What transfers cleanly

  • Backend alignment matters. Their observation about sampling and training backends disagreeing on token probabilities maps directly onto retrain's backend concerns. Using Tinker for both sampling and training reduces that mismatch compared with split vLLM/FSDP setups.
  • Bounded rewards are good default engineering. The exact Brier-score argument is forecasting-specific, but the variance argument carries over: bounded, monotone rewards are easier to optimize than unbounded rewards.
  • Small groups are plausible when ties are rare. The useful question for soma is not "should we use Brier?" but "how often do rollouts inside one prompt group collapse onto the same reward?"

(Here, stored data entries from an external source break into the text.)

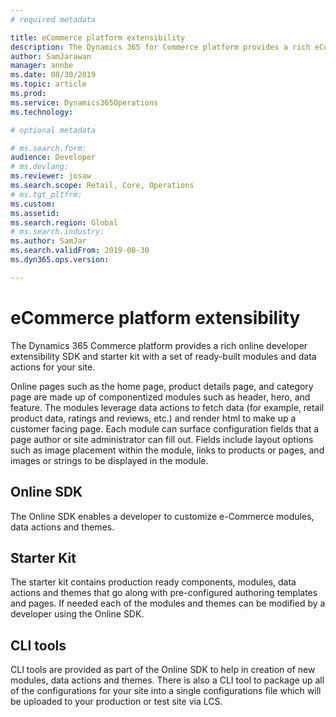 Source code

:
 ```yaml
---
# required metadata

title: eCommerce platform extensibility
description: The Dynamics 365 for Commerce platform provides a rich eCommerce developer extensibility SDK and starter kit with a set of ready-built modules and data actions for your site.
author: SamJarawan
manager: annbe
ms.date: 08/30/2019
ms.topic: article
ms.prod: 
ms.service: Dynamics365Operations
ms.technology: 

# optional metadata

# ms.search.form: 
audience: Developer
# ms.devlang: 
ms.reviewer: josaw
ms.search.scope: Retail, Core, Operations
# ms.tgt_pltfrm: 
ms.custom: 
ms.assetid: 
ms.search.region: Global
# ms.search.industry: 
ms.author: SamJar
ms.search.validFrom: 2019-08-30
ms.dyn365.ops.version: 

---
```

# eCommerce platform extensibility

The Dynamics 365 Commerce platform provides a rich online developer extensibility SDK and starter kit with a set of ready-built modules and data actions for your site.

Online pages such as the home page, product details page, and category page are made up of componentized modules such as header, hero, and feature. The modules leverage data actions to fetch data (for example, retail product data, ratings and reviews, etc.) and render html to make up a customer facing page. Each module can surface configuration fields that a page author or site administrator can fill out. Fields include layout options such as image placement within the module, links to products or pages, and images or strings to be displayed in the module.

## Online SDK
The Online SDK enables a developer to customize e-Commerce modules, data actions and themes.

## Starter Kit
The starter kit contains production ready components, modules, data actions and themes that go along with pre-configured authoring templates and pages.  If needed each of the modules and themes can be modified by a developer using the Online SDK.

## CLI tools
CLI tools are provided as part of the Online SDK to help in creation of new modules, data actions and themes.  There is also a CLI tool to package up all of the configurations for your site into a single configurations file which will be uploaded to your production or test site via LCS.
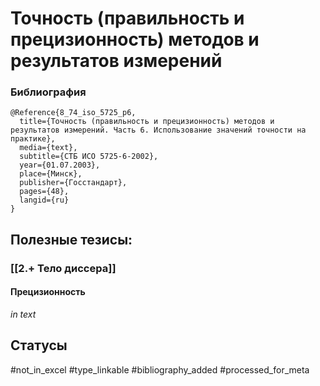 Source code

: # Точность (правильность и прецизионность) методов и результатов измерений

### Библиография
```
@Reference{8_74_iso_5725_p6,
  title={Точность (правильность и прецизионность) методов и результатов измерений. Часть 6. Использование значений точности на практике},
  media={text},
  subtitle={СТБ ИСО 5725-6-2002},
  year={01.07.2003},
  place={Mинск},
  publisher={Госстандарт},
  pages={48},
  langid={ru}
}
```

## Полезные тезисы:
### [[2.+ Тело диссера]]
#### Прецизионность
_in text_

## Статусы
#not_in_excel 
#type_linkable 
#bibliography_added
#processed_for_meta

What does not transfer directly

  • Brier vs log score is not the main lesson for soma. That is specific to single-turn probability forecasting. Soma is a sequential control problem with delayed credit assignment.
  • This is not evidence for our current REINFORCE++ normalization choice. The warehouse REINFORCE++ path still applies batch standard-deviation normalization after group centering, so this post should not be read as validating that exact setup.
  • Energy can still saturate early. Safety-violation rollouts in energy can hit the same floor reward, which makes tie statistics more important than they are in the forecasting setting.

Practical use in soma

Current group sizes in repo configs:

  • configs/retrain/soma-energy-tinker.toml: group_size = 4
  • retrain/campaigns/warehouse-rl.toml: group_size = 8
  • Generic retrain default: group_size = 16

When sweeping group_size, watch these metrics in metrics.jsonl or wandb:

  • reward_tie_group_rate: fraction of eligible prompt groups with any repeated reward
  • reward_uniform_group_rate: fraction of eligible prompt groups where all rewards tie
  • reward_tie_pair_rate: fraction of within-group reward pairs that tie
  • reward_unique_fraction_mean: mean distinct-reward fraction inside a group

Recommended ablation:

  1. Sweep group_size across {4, 8, 16}.
  2. Compare reward-tie metrics alongside mean_reward, correct_rate, and wall-clock throughput.
  3. For energy, separately inspect how much mass sits on the safety floor before concluding that ties are intrinsically common.